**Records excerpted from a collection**

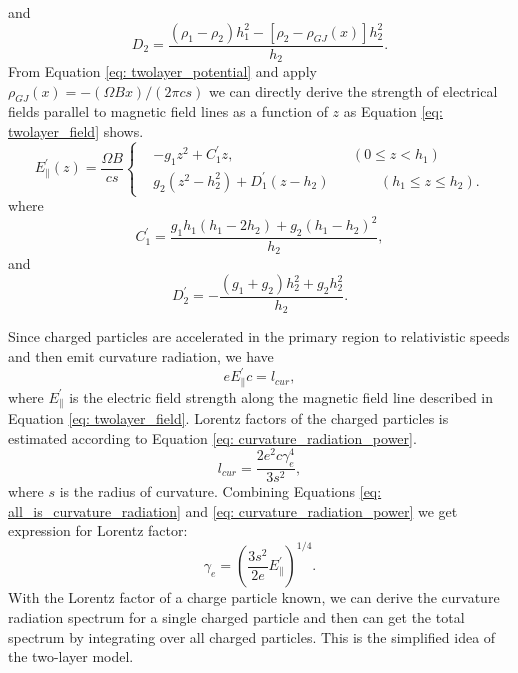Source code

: \documentclass[a4paper, 12pt]{report}
\begin{document}
    and 
    \begin{equation*}
      D_{2} = \frac{\left(\rho_1-\rho_2\right)h_1^2-\left[\rho_2-\rho_{GJ}\left(x\right)\right]h_2^2}{h_2} .
    \end{equation*}
    From Equation \ref{eq: twolayer_potential} and apply 
    $\rho_{GJ}\left(x\right)=-\left(\Omega B x\right)/\left(2\pi cs\right)$ 
    we can directly derive the strength of electrical fields parallel to magnetic field lines as a 
    function of $z$ as Equation \ref{eq: twolayer_field} shows.
    \begin{equation}
      \label{eq: twolayer_field}
        E^{\prime}_{\parallel}\left(z\right) = \frac{\Omega B}{cs}
        \left\{\begin{alignedat}{2}
          & -g_1 z^2 + C_1^{\prime}z ,  &&\left(0 \leq z < h_{1}\right) \\
          & g_2\left(z^2 - h_2^2\right) + D_1^{\prime}\left(z-h_2\right)  &&\qquad \left(h_{1} \leq z \leq h_{2}\right) .
        \end{alignedat}\right.
    \end{equation}
    where 
    \begin{equation*}
      C_{1}^{\prime} = \frac{g_1 h_1 \left(h_1 - 2h_2\right)+ g_2\left(h_1-h_2\right)^2}{h_2} ,
    \end{equation*}
    and 
    \begin{equation*}
      D_{2}^{\prime} = -\frac{\left(g_1 + g_2\right)h_2^2 + g_2 h_2^2}{h_2} .
    \end{equation*}

    Since charged particles are accelerated in the primary region to relativistic speeds 
    and then emit curvature radiation, we have
    \begin{equation}
      \label{eq: all_is_curvature_radiation}
      e E_{\parallel}^{\prime} c = l_{cur} ,
    \end{equation}
    where $E_\parallel^{\prime}$ is the electric field strength along the magnetic field 
    line described in Equation \ref{eq: twolayer_field}.
    Lorentz factors of the charged particles is estimated according to Equation 
    \ref{eq: curvature_radiation_power}.
    \begin{equation}
      \label{eq: curvature_radiation_power}
      l_{cur} = \frac{2 e^2 c \gamma^{4}_{e}}{3s^2} ,
    \end{equation}      
    where $s$ is the radius of curvature. 
    Combining Equations \ref{eq: all_is_curvature_radiation} and 
    \ref{eq: curvature_radiation_power} we get expression for Lorentz factor: 
    \begin{equation}
      \label{eq: gamma_can_be_zero}
      \gamma_{e} = \left(\frac{3s^2}{2e} E_{\parallel}^{\prime}\right)^{1/4} .
    \end{equation}
    With the Lorentz factor of a charge particle known, we can derive the curvature radiation 
    spectrum for a single charged particle and then can get the total spectrum by integrating 
    over all charged particles. This is the simplified idea of the two-layer model. 
  
\end{document}
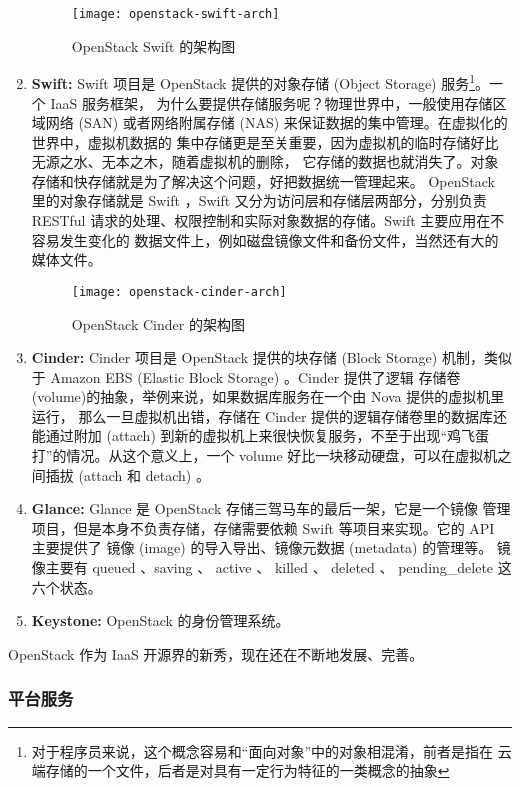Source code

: \begin{enumerate}
\begin{figure}[h]
        \centering
        \texttt{[image: openstack-swift-arch]}
        \caption{OpenStack Swift 的架构图}
    \end{figure}
    \item \textbf{Swift:} Swift 项目是 OpenStack 提供的对象存储 (Object Storage)
     服务\footnote{对于程序员来说，这个概念容易和“面向对象”中的对象相混淆，前者是指在
    云端存储的一个文件，后者是对具有一定行为特征的一类概念的抽象}。一个 IaaS 服务框架，
    为什么要提供存储服务呢？物理世界中，一般使用存储区域网络
     (SAN) 或者网络附属存储 (NAS) 来保证数据的集中管理。在虚拟化的世界中，虚拟机数据的
    集中存储更是至关重要，因为虚拟机的临时存储好比无源之水、无本之木，随着虚拟机的删除，
    它存储的数据也就消失了。对象存储和快存储就是为了解决这个问题，好把数据统一管理起来。
    OpenStack 里的对象存储就是 Swift ，Swift 又分为访问层和存储层两部分，分别负责
    RESTful 请求的处理、权限控制和实际对象数据的存储。Swift 主要应用在不容易发生变化的
    数据文件上，例如磁盘镜像文件和备份文件，当然还有大的媒体文件。
    \begin{figure}[h]
        \centering
        \texttt{[image: openstack-cinder-arch]}
        \caption{OpenStack Cinder 的架构图}
    \end{figure}
    \item \textbf{Cinder:} Cinder 项目是 OpenStack 提供的块存储 (Block Storage)
     机制，类似于 Amazon EBS (Elastic Block Storage) 。Cinder 提供了逻辑
    存储卷 (volume)的抽象，举例来说，如果数据库服务在一个由 Nova 提供的虚拟机里运行，
    那么一旦虚拟机出错，存储在 Cinder 提供的逻辑存储卷里的数据库还能通过附加 (attach)
     到新的虚拟机上来很快恢复服务，不至于出现“鸡飞蛋打”的情况。从这个意义上，一个 volume
     好比一块移动硬盘，可以在虚拟机之间插拔 (attach 和 detach) 。~\cite{cinder}
    \item \textbf{Glance:} Glance 是 OpenStack 存储三驾马车的最后一架，它是一个镜像
    管理项目，但是本身不负责存储，存储需要依赖 Swift 等项目来实现。它的 API 主要提供了
    镜像 (image) 的导入导出、镜像元数据 (metadata) 的管理等。
    镜像主要有 queued 、saving 、 active 、 killed 、
     deleted 、 pending\_delete 这六个状态。
    \item \textbf{Keystone:} OpenStack 的身份管理系统。
\end{enumerate}

OpenStack 作为 IaaS 开源界的新秀，现在还在不断地发展、完善。

\subsubsection{平台服务}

**REQUIRED WORK**
Tally every line of the data that holds the word "derive" and write the count alone.

**FINISHED TASK**
2